What I Learned From My Mother About Friendship

My mother became a widow at the age of sixty-five and died at the age of ninety-eight.

Widowhood was a life-changing event that closed some doors for her but opened others. No longer would she be relating with the couples that gathered for bridge games, bowling, partying . . . the things that couples enjoy doing as couples. The other doors that opened for my mother, she had to open herself and being an extrovert, she was energized by being with people.

Mother enjoyed yard sales and she new that if she wanted to yard-sale for a whole day or even a weekend she would call her widow friend who was always searching hither and yon for antiques, perhaps a pink glass salt shaker to match the pepper shaker she already owned and could sell for a profit as a pair. That woman knew her antiques. If mother only wanted to browse at yard sales for an afternoon she would call another friend and then she would look for such things as old beer steins to fill that empty shelf above her kitchen cupboards.
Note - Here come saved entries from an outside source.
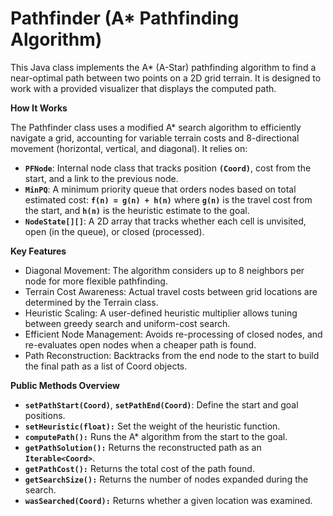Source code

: # Pathfinder (A* Pathfinding Algorithm)
This Java class implements the A* (A-Star) pathfinding algorithm to find a near-optimal path between two points on a 2D grid terrain. It is designed to work with a provided visualizer that displays the computed path.

**How It Works**

The Pathfinder class uses a modified A* search algorithm to efficiently navigate a grid, accounting for variable terrain costs and 8-directional movement (horizontal, vertical, and diagonal). It relies on:
* **`PFNode`**: Internal node class that tracks position **`(Coord)`**, cost from the start, and a link to the previous node.
* **`MinPQ`**: A minimum priority queue that orders nodes based on total estimated cost:
**`f(n) = g(n) + h(n)`**
where **`g(n)`** is the travel cost from the start, and **`h(n)`** is the heuristic estimate to the goal.
* **`NodeState[][]`**: A 2D array that tracks whether each cell is unvisited, open (in the queue), or closed (processed).

**Key Features**
* Diagonal Movement: The algorithm considers up to 8 neighbors per node for more flexible pathfinding.
* Terrain Cost Awareness: Actual travel costs between grid locations are determined by the Terrain class.
* Heuristic Scaling: A user-defined heuristic multiplier allows tuning between greedy search and uniform-cost search.
* Efficient Node Management: Avoids re-processing of closed nodes, and re-evaluates open nodes when a cheaper path is found.
* Path Reconstruction: Backtracks from the end node to the start to build the final path as a list of Coord objects.

**Public Methods Overview**
* **`setPathStart(Coord)`**, **`setPathEnd(Coord)`**: Define the start and goal positions.
* **`setHeuristic(float):`** Set the weight of the heuristic function.
* **`computePath():`** Runs the A* algorithm from the start to the goal.
* **`getPathSolution():`** Returns the reconstructed path as an **`Iterable<Coord>`**.
* **`getPathCost():`** Returns the total cost of the path found.
* **`getSearchSize():`** Returns the number of nodes expanded during the search.
* **`wasSearched(Coord):`** Returns whether a given location was examined.
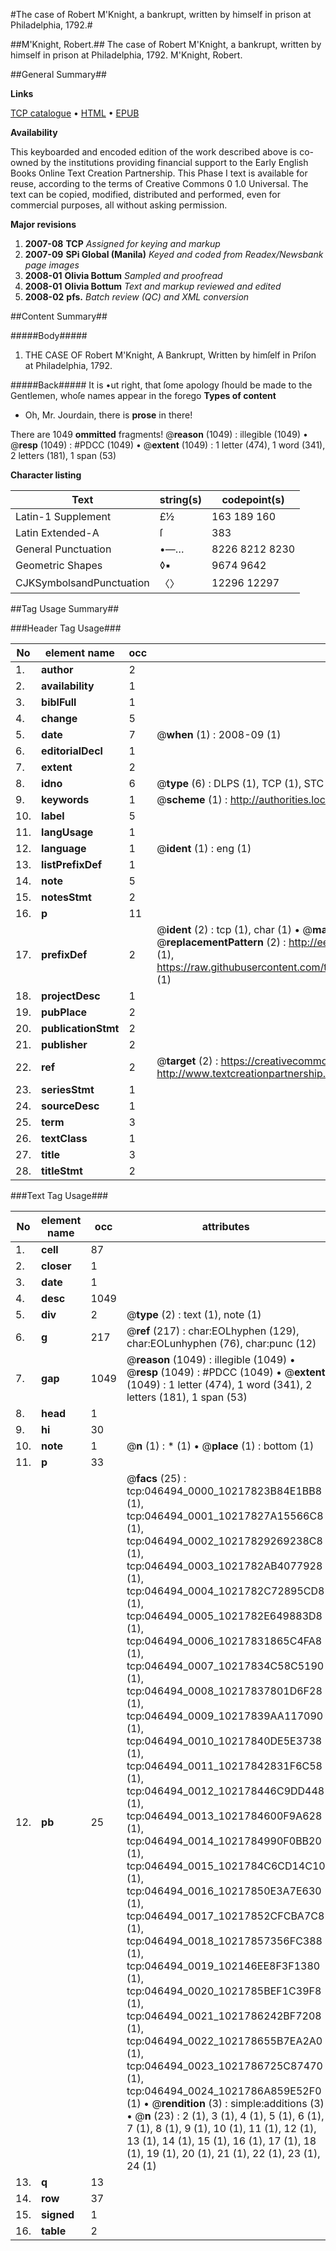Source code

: #The case of Robert M'Knight, a bankrupt, written by himself in prison at Philadelphia, 1792.#

##M'Knight, Robert.##
The case of Robert M'Knight, a bankrupt, written by himself in prison at Philadelphia, 1792.
M'Knight, Robert.

##General Summary##

**Links**

[TCP catalogue](http://www.ota.ox.ac.uk/tcp/)  • 
[HTML](http://tei.it.ox.ac.uk/tcp/Texts-HTML/free/N35/N35582.html)  • 
[EPUB](http://tei.it.ox.ac.uk/tcp/Texts-EPUB/free/N35/N35582.epub)

**Availability**

This keyboarded and encoded edition of the
	       work described above is co-owned by the institutions
	       providing financial support to the Early English Books
	       Online Text Creation Partnership. This Phase I text is
	       available for reuse, according to the terms of Creative
	       Commons 0 1.0 Universal. The text can be copied,
	       modified, distributed and performed, even for
	       commercial purposes, all without asking permission.

**Major revisions**

1. __2007-08__ __TCP__ *Assigned for keying and markup*
1. __2007-09__ __SPi Global (Manila)__ *Keyed and coded from Readex/Newsbank page images*
1. __2008-01__ __Olivia Bottum__ *Sampled and proofread*
1. __2008-01__ __Olivia Bottum__ *Text and markup reviewed and edited*
1. __2008-02__ __pfs.__ *Batch review (QC) and XML conversion*

##Content Summary##

#####Body#####

1. THE CASE OF Robert M'Knight, A Bankrupt, Written by himſelf in Priſon at Philadelphia, 1792.

#####Back#####
It is •ut right, that ſome apology ſhould be made to the Gentlemen, whoſe names appear in the forego
**Types of content**

  * Oh, Mr. Jourdain, there is **prose** in there!

There are 1049 **ommitted** fragments! 
 @__reason__ (1049) : illegible (1049)  •  @__resp__ (1049) : #PDCC (1049)  •  @__extent__ (1049) : 1 letter (474), 1 word (341), 2 letters (181), 1 span (53)

**Character listing**


|Text|string(s)|codepoint(s)|
|---|---|---|
|Latin-1 Supplement|£½ |163 189 160|
|Latin Extended-A|ſ|383|
|General Punctuation|•—…|8226 8212 8230|
|Geometric Shapes|◊▪|9674 9642|
|CJKSymbolsandPunctuation|〈〉|12296 12297|

##Tag Usage Summary##

###Header Tag Usage###

|No|element name|occ|attributes|
|---|---|---|---|
|1.|__author__|2||
|2.|__availability__|1||
|3.|__biblFull__|1||
|4.|__change__|5||
|5.|__date__|7| @__when__ (1) : 2008-09 (1)|
|6.|__editorialDecl__|1||
|7.|__extent__|2||
|8.|__idno__|6| @__type__ (6) : DLPS (1), TCP (1), STC (1), NOTIS (1), IMAGE-SET (1), EVANS-CITATION (1)|
|9.|__keywords__|1| @__scheme__ (1) : http://authorities.loc.gov/ (1)|
|10.|__label__|5||
|11.|__langUsage__|1||
|12.|__language__|1| @__ident__ (1) : eng (1)|
|13.|__listPrefixDef__|1||
|14.|__note__|5||
|15.|__notesStmt__|2||
|16.|__p__|11||
|17.|__prefixDef__|2| @__ident__ (2) : tcp (1), char (1)  •  @__matchPattern__ (2) : ([0-9\-]+):([0-9IVX]+) (1), (.+) (1)  •  @__replacementPattern__ (2) : http://eebo.chadwyck.com/downloadtiff?vid=$1&page=$2 (1), https://raw.githubusercontent.com/textcreationpartnership/Texts/master/tcpchars.xml#$1 (1)|
|18.|__projectDesc__|1||
|19.|__pubPlace__|2||
|20.|__publicationStmt__|2||
|21.|__publisher__|2||
|22.|__ref__|2| @__target__ (2) : https://creativecommons.org/publicdomain/zero/1.0/ (1), http://www.textcreationpartnership.org/docs/. (1)|
|23.|__seriesStmt__|1||
|24.|__sourceDesc__|1||
|25.|__term__|3||
|26.|__textClass__|1||
|27.|__title__|3||
|28.|__titleStmt__|2||


###Text Tag Usage###

|No|element name|occ|attributes|
|---|---|---|---|
|1.|__cell__|87||
|2.|__closer__|1||
|3.|__date__|1||
|4.|__desc__|1049||
|5.|__div__|2| @__type__ (2) : text (1), note (1)|
|6.|__g__|217| @__ref__ (217) : char:EOLhyphen (129), char:EOLunhyphen (76), char:punc (12)|
|7.|__gap__|1049| @__reason__ (1049) : illegible (1049)  •  @__resp__ (1049) : #PDCC (1049)  •  @__extent__ (1049) : 1 letter (474), 1 word (341), 2 letters (181), 1 span (53)|
|8.|__head__|1||
|9.|__hi__|30||
|10.|__note__|1| @__n__ (1) : * (1)  •  @__place__ (1) : bottom (1)|
|11.|__p__|33||
|12.|__pb__|25| @__facs__ (25) : tcp:046494_0000_10217823B84E1BB8 (1), tcp:046494_0001_10217827A15566C8 (1), tcp:046494_0002_10217829269238C8 (1), tcp:046494_0003_1021782AB4077928 (1), tcp:046494_0004_1021782C72895CD8 (1), tcp:046494_0005_1021782E649883D8 (1), tcp:046494_0006_10217831865C4FA8 (1), tcp:046494_0007_10217834C58C5190 (1), tcp:046494_0008_10217837801D6F28 (1), tcp:046494_0009_10217839AA117090 (1), tcp:046494_0010_10217840DE5E3738 (1), tcp:046494_0011_10217842831F6C58 (1), tcp:046494_0012_102178446C9DD448 (1), tcp:046494_0013_1021784600F9A628 (1), tcp:046494_0014_1021784990F0BB20 (1), tcp:046494_0015_1021784C6CD14C10 (1), tcp:046494_0016_10217850E3A7E630 (1), tcp:046494_0017_10217852CFCBA7C8 (1), tcp:046494_0018_10217857356FC388 (1), tcp:046494_0019_102146EE8F3F1380 (1), tcp:046494_0020_1021785BEF1C39F8 (1), tcp:046494_0021_1021786242BF7208 (1), tcp:046494_0022_102178655B7EA2A0 (1), tcp:046494_0023_1021786725C87470 (1), tcp:046494_0024_1021786A859E52F0 (1)  •  @__rendition__ (3) : simple:additions (3)  •  @__n__ (23) : 2 (1), 3 (1), 4 (1), 5 (1), 6 (1), 7 (1), 8 (1), 9 (1), 10 (1), 11 (1), 12 (1), 13 (1), 14 (1), 15 (1), 16 (1), 17 (1), 18 (1), 19 (1), 20 (1), 21 (1), 22 (1), 23 (1), 24 (1)|
|13.|__q__|13||
|14.|__row__|37||
|15.|__signed__|1||
|16.|__table__|2||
Now a widow, mother had lost her euchre, bridge, canasta partner but did not give up playing cards. She played bridge either in the afternoon or evening almost every day of the week and had different friends in different groups who kept honing their minds and mathematical skills. While they were all keen to play, they knew they were there to have fun.

Mom and dad used to take a holiday trip every year but it was always by car. So what was she to do now. Well mom had different friends she called on for different kinds of trips. One group of friends loved to take special tours and so she travelled to the rockies, to California, to our east coast, to England, to Portugal and celebrated her seventieth birthday in Hawaii. Another group of friends liked to pool their resources and spend money for a month’s accommodations in Florida where they could walk the beach in the afternoon and play bridge at night while it snowed at home.

Sundays were the loneliest days according to mom and so she had a friend or two that she would take for a ride just to see the fall colours or to go for a coffee and doughnut someplace quiet where they could share their week or update each other on family news.

And so what did I learn? I learned that when a woman has lost her best friend, her husband, life isn’t over; friendship isn’t over. No one will ever take the place of that love. But friendship is something one chooses to make happen. One can take the initiative and open the door to as many hearts as are willing to open to me for all sorts of occasions. Life is to be lived; in living fully we learn to love and to be loved.